NSCI 580A3

Instructors
Tai Montgomery
Erin Nishimura

wiki2016r

# Intro to R Tutorial

Open R-studio for a brief intro to R.

#### Variables

Variables can be characters, integers, numeric, logical (TRUE, FALSE), factors, etc.

#### Objects

Save a new object with

newObject <- 1

Return new object

newObject

Determine type of variables (in a vector) or the type of object:

class(newObject)

Types of basic objects:

Dimensions Homogeneous variables Heterogeneous variables
1 vector list
2 matrix (numeric) data frame
n complex custom objects

#### Vectors

newVector <- c(1,2,3)      # to create vector
newVector                  # to return vector values
newVector[1]               # to access the first element of the vector

Certain functions can be called on vectors:

length(newVector)          # report length vector
help(length)               # look up the instructions for the length function
max(newVector)
mean(newVector)

newVector + 2              # Mathematical operations can also be performed on all elements of a vector
rm(newVector)              # remove vector from the workspace

Typical syntax for executing R functions is:

functionName(object, option = <value>, option2 = <value>, option3 = <value>)

Documentation pages can show you the types of objects that can be taken as input, options available, and default settings.

To save the output of an R function, capture it in an object:

newObjectName ← functionName(object, option = <value>, option2 = <value>, option3 = <value>)

#### Data frames

x = c('a', 'b', 'c')
y = c(1,2,3)
newDF <- data.frame(x, y)     # to create a data frame
newDF                                                       # to report data frame values
newDF$x # To subset columns as vectors newDF$y
newDF[,1]        # To subset columns as vectors
newDF[,2]
newDF[1,]        # To subset rows as vectors
newDF[2,]

Functions that work on data frames:

dim(newDF)
colnames(newDF)
rownames(newDF)
rownames(newDF) <- c("gene1", "gene2", "gene3")  # Overwrite rownames
newDF
newDF[1,2]
newDF[1,2] <- 5                                  # Overwrite some types of elements
newDF

#### Getting data into R

First, make sure you're in the right directory:

getwd()                           # Get the working directory
setwd('/Users/Erin/mydirectory')  # Set a new working directory

Quick tip: You can also set the working directory under the Files Tab (lower right panel). Under More there is the option to Set As Working Directory. You can save the resulting command in your code.

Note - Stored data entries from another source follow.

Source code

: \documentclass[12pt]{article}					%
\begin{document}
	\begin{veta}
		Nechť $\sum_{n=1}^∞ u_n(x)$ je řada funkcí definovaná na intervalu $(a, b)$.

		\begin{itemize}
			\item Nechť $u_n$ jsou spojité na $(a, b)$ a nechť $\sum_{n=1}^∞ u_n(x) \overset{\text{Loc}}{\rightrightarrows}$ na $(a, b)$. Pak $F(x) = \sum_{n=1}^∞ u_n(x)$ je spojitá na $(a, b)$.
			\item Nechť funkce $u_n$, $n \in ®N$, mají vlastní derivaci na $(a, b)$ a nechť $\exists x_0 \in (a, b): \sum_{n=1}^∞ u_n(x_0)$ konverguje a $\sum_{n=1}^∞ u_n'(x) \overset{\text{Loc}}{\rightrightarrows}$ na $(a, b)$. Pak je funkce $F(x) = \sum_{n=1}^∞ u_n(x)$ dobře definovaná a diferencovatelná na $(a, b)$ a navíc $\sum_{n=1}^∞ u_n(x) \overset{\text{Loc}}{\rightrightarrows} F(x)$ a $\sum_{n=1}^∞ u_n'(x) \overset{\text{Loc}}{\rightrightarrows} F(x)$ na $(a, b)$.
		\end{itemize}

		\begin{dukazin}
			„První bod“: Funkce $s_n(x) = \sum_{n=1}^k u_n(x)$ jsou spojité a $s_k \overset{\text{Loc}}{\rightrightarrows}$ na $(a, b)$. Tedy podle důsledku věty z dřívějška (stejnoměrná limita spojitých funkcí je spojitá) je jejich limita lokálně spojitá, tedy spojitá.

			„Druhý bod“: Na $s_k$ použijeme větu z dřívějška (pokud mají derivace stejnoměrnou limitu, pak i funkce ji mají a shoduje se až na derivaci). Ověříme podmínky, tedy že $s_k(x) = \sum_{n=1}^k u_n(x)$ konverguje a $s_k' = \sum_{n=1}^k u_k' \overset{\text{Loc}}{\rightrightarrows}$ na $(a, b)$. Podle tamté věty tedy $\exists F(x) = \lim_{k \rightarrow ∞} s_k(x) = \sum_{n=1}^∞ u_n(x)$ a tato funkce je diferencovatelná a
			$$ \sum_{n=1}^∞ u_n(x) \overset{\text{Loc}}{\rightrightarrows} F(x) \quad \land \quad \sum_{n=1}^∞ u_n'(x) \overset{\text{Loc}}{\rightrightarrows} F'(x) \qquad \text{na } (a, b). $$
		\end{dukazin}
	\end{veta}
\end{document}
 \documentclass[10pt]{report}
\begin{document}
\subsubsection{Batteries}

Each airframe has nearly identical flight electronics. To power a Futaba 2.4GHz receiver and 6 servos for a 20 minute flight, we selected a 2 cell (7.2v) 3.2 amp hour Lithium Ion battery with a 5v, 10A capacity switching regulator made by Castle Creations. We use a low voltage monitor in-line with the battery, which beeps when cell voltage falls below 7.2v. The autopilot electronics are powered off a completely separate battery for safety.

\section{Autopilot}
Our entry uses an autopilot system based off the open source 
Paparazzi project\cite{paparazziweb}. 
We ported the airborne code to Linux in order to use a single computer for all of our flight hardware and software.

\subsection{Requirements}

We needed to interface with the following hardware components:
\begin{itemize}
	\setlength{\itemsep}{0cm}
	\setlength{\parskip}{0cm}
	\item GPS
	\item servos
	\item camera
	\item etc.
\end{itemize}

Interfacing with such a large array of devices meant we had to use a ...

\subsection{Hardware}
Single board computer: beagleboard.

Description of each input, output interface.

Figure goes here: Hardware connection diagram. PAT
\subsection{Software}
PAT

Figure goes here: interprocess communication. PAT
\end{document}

Now, you can upload a file into R:

df <- read.table(‘file.txt’, header = TRUE/FALSE, sep = "\t") #Input a file named file.txt that is tab separated
help(read.table)

Common pitfall: headers can't have spaces. Get rid of 'special characters'. Make sure there are no extra trailing rows or columns.

Exercise: Make a file in a directory on the server containing the following information and name it RNAseq_stats.txt.

Sample	Input	Mapped
guts1	36636027	35201820
guts2	24131701	23305661
guts3	18635372	17951602
N21	21315252	20365046
N22	23326031	22573853
N23	31648497	30711043

Exercise: Import the data into R using read.table and save the information as an object called RNAstats.

#### Getting data out of R

write.table(newDF, ‘file.txt’)  # Saves a dataframe or matrix in a .txt file.
write(newVector, ‘file.txt’)    # Saves a vector in a .txt file.

#### Plotting

x <- (1,2,3,4,5)
y <- (10,22,15,2,20)

plot(x, y, col = "red")
help(plot)
help(par)

Exercise: Use the plot function to try to plot either the input or the mapped read counts in your RNAstats object.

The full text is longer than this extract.